未来のミライの満ちるのレビュー・感想・評価

未来のミライ(2018年製作の映画)
3.2
お話を追いかけるというよりは、これまでを振り返る時間をもらうような映画でした。

一口で言えば心象風景。
大人になった今、子供の目線で成長を辿るとどう映るのかという切り口で描き出されている印象を受けました。
興行向けではないけど、こういうのもアリかなあ。
個人的には風立ちぬと似たようなニュアンスに思えましたが、ほかのレビューを観ていると(まだ初日で頭数が少ないこともありますが)それよりかなり辛い…。
ストーリーの有無については正直どうでもいいのでそこらは捨て置いて本作を観ておりましたが、つい細田守というと、ぼくらのウォーゲームやサマーウォーズのようなジュブナイルを求めてしまいがちであるため、私の感想としても若干辛めです。

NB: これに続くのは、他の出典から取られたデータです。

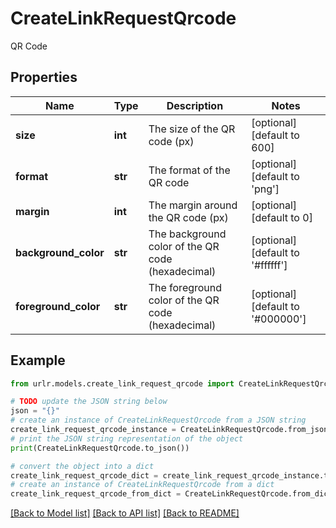 # CreateLinkRequestQrcode

QR Code

## Properties

Name | Type | Description | Notes
------------ | ------------- | ------------- | -------------
**size** | **int** | The size of the QR code (px) | [optional] [default to 600]
**format** | **str** | The format of the QR code | [optional] [default to 'png']
**margin** | **int** | The margin around the QR code (px) | [optional] [default to 0]
**background_color** | **str** | The background color of the QR code (hexadecimal) | [optional] [default to '#ffffff']
**foreground_color** | **str** | The foreground color of the QR code (hexadecimal) | [optional] [default to '#000000']

## Example

```python
from urlr.models.create_link_request_qrcode import CreateLinkRequestQrcode

# TODO update the JSON string below
json = "{}"
# create an instance of CreateLinkRequestQrcode from a JSON string
create_link_request_qrcode_instance = CreateLinkRequestQrcode.from_json(json)
# print the JSON string representation of the object
print(CreateLinkRequestQrcode.to_json())

# convert the object into a dict
create_link_request_qrcode_dict = create_link_request_qrcode_instance.to_dict()
# create an instance of CreateLinkRequestQrcode from a dict
create_link_request_qrcode_from_dict = CreateLinkRequestQrcode.from_dict(create_link_request_qrcode_dict)
```
[[Back to Model list]](../README.md#documentation-for-models) [[Back to API list]](../README.md#documentation-for-api-endpoints) [[Back to README]](../README.md)



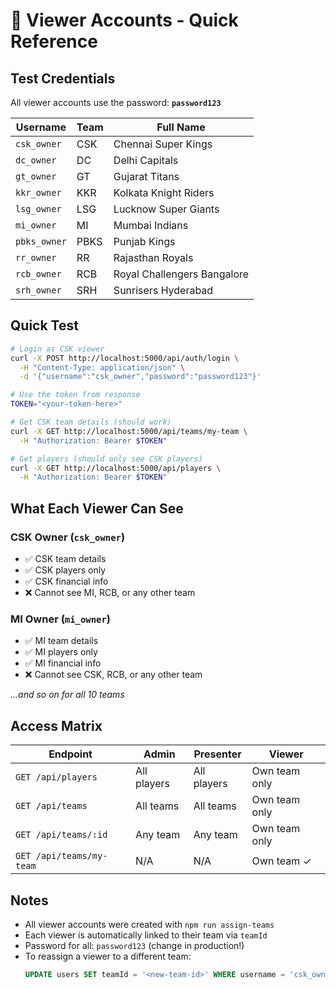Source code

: # 🔐 Viewer Accounts - Quick Reference

## Test Credentials

All viewer accounts use the password: **`password123`**

| Username | Team | Full Name |
|----------|------|-----------|
| `csk_owner` | CSK | Chennai Super Kings |
| `dc_owner` | DC | Delhi Capitals |
| `gt_owner` | GT | Gujarat Titans |
| `kkr_owner` | KKR | Kolkata Knight Riders |
| `lsg_owner` | LSG | Lucknow Super Giants |
| `mi_owner` | MI | Mumbai Indians |
| `pbks_owner` | PBKS | Punjab Kings |
| `rr_owner` | RR | Rajasthan Royals |
| `rcb_owner` | RCB | Royal Challengers Bangalore |
| `srh_owner` | SRH | Sunrisers Hyderabad |

## Quick Test

```bash
# Login as CSK viewer
curl -X POST http://localhost:5000/api/auth/login \
  -H "Content-Type: application/json" \
  -d '{"username":"csk_owner","password":"password123"}'

# Use the token from response
TOKEN="<your-token-here>"

# Get CSK team details (should work)
curl -X GET http://localhost:5000/api/teams/my-team \
  -H "Authorization: Bearer $TOKEN"

# Get players (should only see CSK players)
curl -X GET http://localhost:5000/api/players \
  -H "Authorization: Bearer $TOKEN"
```

## What Each Viewer Can See

### CSK Owner (`csk_owner`)
- ✅ CSK team details
- ✅ CSK players only
- ✅ CSK financial info
- ❌ Cannot see MI, RCB, or any other team

### MI Owner (`mi_owner`)
- ✅ MI team details
- ✅ MI players only
- ✅ MI financial info
- ❌ Cannot see CSK, RCB, or any other team

*...and so on for all 10 teams*

## Access Matrix

| Endpoint | Admin | Presenter | Viewer |
|----------|-------|-----------|--------|
| `GET /api/players` | All players | All players | Own team only |
| `GET /api/teams` | All teams | All teams | Own team only |
| `GET /api/teams/:id` | Any team | Any team | Own team only |
| `GET /api/teams/my-team` | N/A | N/A | Own team ✓ |

## Notes

- All viewer accounts were created with `npm run assign-teams`
- Each viewer is automatically linked to their team via `teamId`
- Password for all: `password123` (change in production!)
- To reassign a viewer to a different team:
  ```sql
  UPDATE users SET teamId = '<new-team-id>' WHERE username = 'csk_owner';
  ```
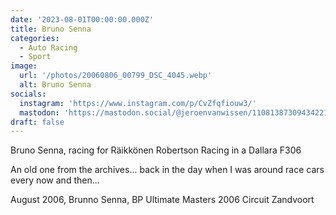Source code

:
 ```yaml
---
date: '2023-08-01T00:00:00.000Z'
title: Bruno Senna
categories:
  - Auto Racing
  - Sport
image:
  url: '/photos/20060806_00799_DSC_4045.webp'
  alt: Bruno Senna
socials:
  instagram: 'https://www.instagram.com/p/CvZfqfiouw3/'
  mastodon: 'https://mastodon.social/@jeroenvanwissen/110813873094342212'
draft: false
---
```


Bruno Senna, racing for Räikkönen Robertson Racing in a Dallara F306

An old one from the archives... back in the day when I was around race cars every now and then...

August 2006, Brunno Senna, BP Ultimate Masters 2006 Circuit Zandvoort
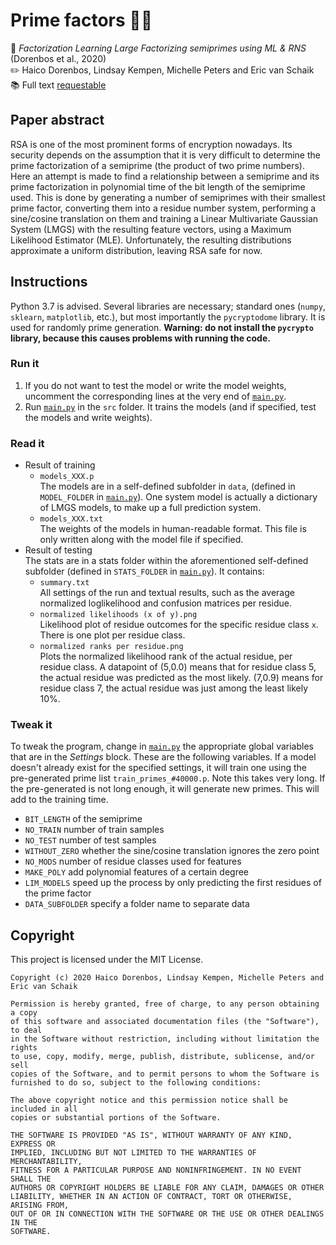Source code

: # Prime factors :1234::crystal_ball:

:page_facing_up: _Factorization Learning Large Factorizing semiprimes using ML & RNS_ (Dorenbos et al., 2020)  
:pencil2: Haico Dorenbos, Lindsay Kempen, Michelle Peters and Eric van Schaik  
:books: Full text [requestable](mailto:research@linths.com)

## Paper abstract

RSA is one of the most prominent forms of encryption nowadays. Its security depends on the assumption that it is very difficult to determine the prime factorization of a semiprime (the product of two prime numbers). Here an attempt is made to find a relationship between a semiprime and its prime factorization in polynomial time of the bit length of the semiprime used. This is done by generating a number of semiprimes with their smallest prime factor, converting them into a residue number system, performing a sine/cosine translation on them and training a Linear Multivariate Gaussian System (LMGS) with the resulting feature vectors, using a Maximum Likelihood Estimator (MLE). Unfortunately, the resulting distributions approximate a uniform distribution, leaving RSA safe for now.

## Instructions

Python 3.7 is advised. Several libraries are necessary; standard ones (`numpy`, `sklearn`, `matplotlib`, etc.), but most importantly the `pycryptodome` library. It is used for randomly prime generation. **Warning: do not install the `pycrypto` library, because this causes problems with running the code.**
### Run it

1. If you do not want to test the model or write the model weights, uncomment the corresponding lines at the very end of [`main.py`](src/main.py).
2. Run [`main.py`](src/main.py) in the `src` folder. It trains the models (and if specified, test the models and write weights).

### Read it

* Result of training  
  * `models_XXX.p`  
  The models are in a self-defined subfolder in `data`, (defined in `MODEL_FOLDER` in [`main.py`](src/main.py)). One system model is actually a dictionary of LMGS models, to make up a full prediction system.
  * `models_XXX.txt`  
  The weights of the models in human-readable format. This file is only written along with the model file if specified.
* Result of testing  
The stats are in a stats folder within the aforementioned self-defined subfolder (defined in `STATS_FOLDER` in [`main.py`](src/main.py)). It contains:
  * `summary.txt`  
  All settings of the run and textual results, such as the average normalized loglikelihood and confusion matrices per residue.
  * `normalized likelihoods (x of y).png`  
  Likelihood plot of residue outcomes for the specific residue class `x`. There is one plot per residue class.
  * `normalized ranks per residue.png`  
  Plots the normalized likelihood rank of the actual residue, per residue class. A datapoint of (5,0.0) means that for residue class 5, the actual residue was predicted as the most likely. (7,0.9) means for residue class 7, the actual residue was just among the least likely 10%.

### Tweak it

To tweak the program, change in [`main.py`](src/main.py) the appropriate global variables that are in the _Settings_ block. These are the following variables. If a model doesn't already exist for the specified settings, it will train one using the pre-generated prime list `train_primes_#40000.p`. Note this takes very long. If the pre-generated is not long enough, it will generate new primes. This will add to the training time.

* `BIT_LENGTH` of the semiprime
* `NO_TRAIN` number of train samples
* `NO_TEST` number of test samples
* `WITHOUT_ZERO` whether the sine/cosine translation ignores the zero point
* `NO_MODS` number of residue classes used for features
* `MAKE_POLY` add polynomial features of a certain degree
* `LIM_MODELS` speed up the process by only predicting the first residues of the prime factor
* `DATA_SUBFOLDER` specify a folder name to separate data

## Copyright

This project is licensed under the MIT License.

```
Copyright (c) 2020 Haico Dorenbos, Lindsay Kempen, Michelle Peters and Eric van Schaik

Permission is hereby granted, free of charge, to any person obtaining a copy
of this software and associated documentation files (the "Software"), to deal
in the Software without restriction, including without limitation the rights
to use, copy, modify, merge, publish, distribute, sublicense, and/or sell
copies of the Software, and to permit persons to whom the Software is
furnished to do so, subject to the following conditions:

The above copyright notice and this permission notice shall be included in all
copies or substantial portions of the Software.

THE SOFTWARE IS PROVIDED "AS IS", WITHOUT WARRANTY OF ANY KIND, EXPRESS OR
IMPLIED, INCLUDING BUT NOT LIMITED TO THE WARRANTIES OF MERCHANTABILITY,
FITNESS FOR A PARTICULAR PURPOSE AND NONINFRINGEMENT. IN NO EVENT SHALL THE
AUTHORS OR COPYRIGHT HOLDERS BE LIABLE FOR ANY CLAIM, DAMAGES OR OTHER
LIABILITY, WHETHER IN AN ACTION OF CONTRACT, TORT OR OTHERWISE, ARISING FROM,
OUT OF OR IN CONNECTION WITH THE SOFTWARE OR THE USE OR OTHER DEALINGS IN THE
SOFTWARE.
```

良かったところは、くんちゃんの描写に忖度がないところ。
周りの都合なんて分からないし、急にやってきた未来ちゃんに両親を独占されてかんしゃくを起こし叩こうとしたり、ハチゲームが面白くっておかわりを要求したり、自転車に乗れるようになったり。
子どもがいる中、育っていく中でのいいとこばかりでなく怒鳴り散らしてしまうところも遠慮なく発揮されているのには好感がもてます。
くんちゃんの寝姿に見えるパーソナリティは、うまいなあと感心してしまいます。

一方残念だったのは、くんちゃんがお庭でタイムトリップするシーン。
ぐるっと回るカメラワークが2回目以降ちょっとくどいように感じました。
カット割りなしでシーンが変わるところだから同じカメラワークなのは場転を暗示してて良いところでもあるのですが、スローテンポで間延びして集中力が切れてしまいました。
そこで切れてしまった集中力を取り戻せず、誰かのアルバムをめくっている目線でエンディングに入ってしまったので、もうすこし入り込みたかった。